At home, and online, I found that there was a service called The Access Point which was to offer advice on housing and homelessness. I phoned and started explaining Damien's predicament and at the point when I explained that he had an offer of a flat but could not get the HB claim successfully sorted. She interrupted me and said that if he had a flat he was not homeless. I said he did not have a flat, but he could have one if he had the housing benefit. She insisted that he was therefore not eligible for a service as he had a housing benefit claim in. I explained that the HB office did not offer assistance with forms and that therefore he was going to remain homeless until someone did offer that assistance. Could they not offer that assistance?
I was cut off. I phoned back and the assistant said it was an accident and that she had been trying to put me through to the social work department.
I was returned to switchboard who then put me on to a social work number. I chose 'adult' option and explained the story again. I was told that Damien would not be entitled to a social work service. I asked why someone who appeared to me to be at serious risk, with physical and mental health compromised by his situation, and being treated for depression and talking seriously about suicide could not be considered a priority for a social work service? She consulted a social worker who said he was definitely not eligible for allocation for a social work service and that he should go to The Access Point. I explained that The Access Point were refusing to regard him as homeless as he had an address that he wished to claim benefit for, but which he could not move into until he could successfully claim benefit.
I had found the receptionist at The Access Point and indeed all the other staff I spoke to apart from switchboard were short to the point of rudeness, and appeared to be lacking in any empathy or concern for the people for whom they are being paid to provide a service. They all seemed to have been allowed to believe that for anyone to advance any disagreement with their short and rude statements was somehow not tolerable and that person should be cut off. I am educated, polite and thoroughly aware of rights and entitlements, and I was treated in a way that I found rude and dismissive. And cut off several times.
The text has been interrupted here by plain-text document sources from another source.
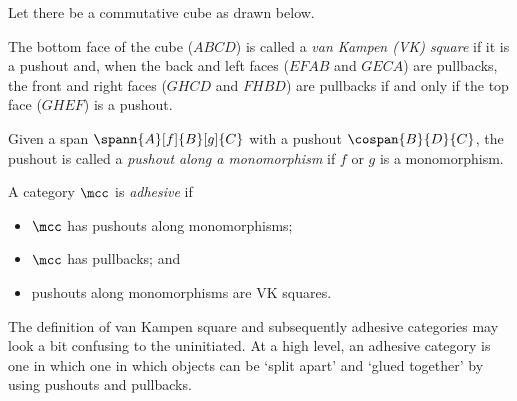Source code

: \begin{definition}
    Let there be a commutative cube as drawn below.
    \begin{center}
    \end{center}
    The bottom face of the cube (\(ABCD\)) is called a
    \emph{van Kampen (VK) square} if it is a pushout and, when the back and
    left faces (\(EFAB\) and \(GECA\)) are pullbacks, the front and right faces
    (\(GHCD\) and \(FHBD\)) are pullbacks if and only if the top face (\(GHEF\))
    is a pushout.
\end{definition}

\begin{definition}
    Given a span \(\spann{A}[f]{B}[g]{C}\) with a pushout \(\cospan{B}{D}{C}\),
    the pushout is called a \emph{pushout along a monomorphism} if \(f\) or
    \(g\) is a monomorphism.
\end{definition}

\begin{definition}
    A category \(\mcc\) is \emph{adhesive} if
    \begin{itemize}
        \item \(\mcc\) has pushouts along monomorphisms;
        \item \(\mcc\) has pullbacks; and
        \item pushouts along monomorphisms are VK squares.
    \end{itemize}
\end{definition}

The definition of van Kampen square and subsequently adhesive categories may
look a bit confusing to the uninitiated.
At a high level, an adhesive category is one in which one in which objects can
be `split apart' and `glued together' by using pushouts and pullbacks.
I can understand that Damien feels quite hopeless about getting anyone in the council to help him. Impatience, distress, cold, fear, and desperation are not offences – they are the result of needing sympathy and understanding.
I find it unbelievable that the council provides all these services, and so many people apparently working to prevent and end homelessness and housing and social problems, and that not one of them thought it was at all their job to sort out this situation.
I don't know what I expect by writing this – I hope that someone from the City Chambers will come down in a council limo or even just a taxi, take this young man up to the right office and ensure that an official of the council sIts down and sorts everything out with him. If he can't have the tenancy that he thinks he has on offer, he needs to be offered a supported accommodation service that will help him get back on his feet.
I am literally dumbfounded that not one service could be found that would come and just take his hand and hold it until he had been helped out of his misery. Instead we have a warren of services devoted to refusing help and a health service that can prescribe anti-depressants, and pills to cure the side effects of the anti-depressants, but not a route to a home.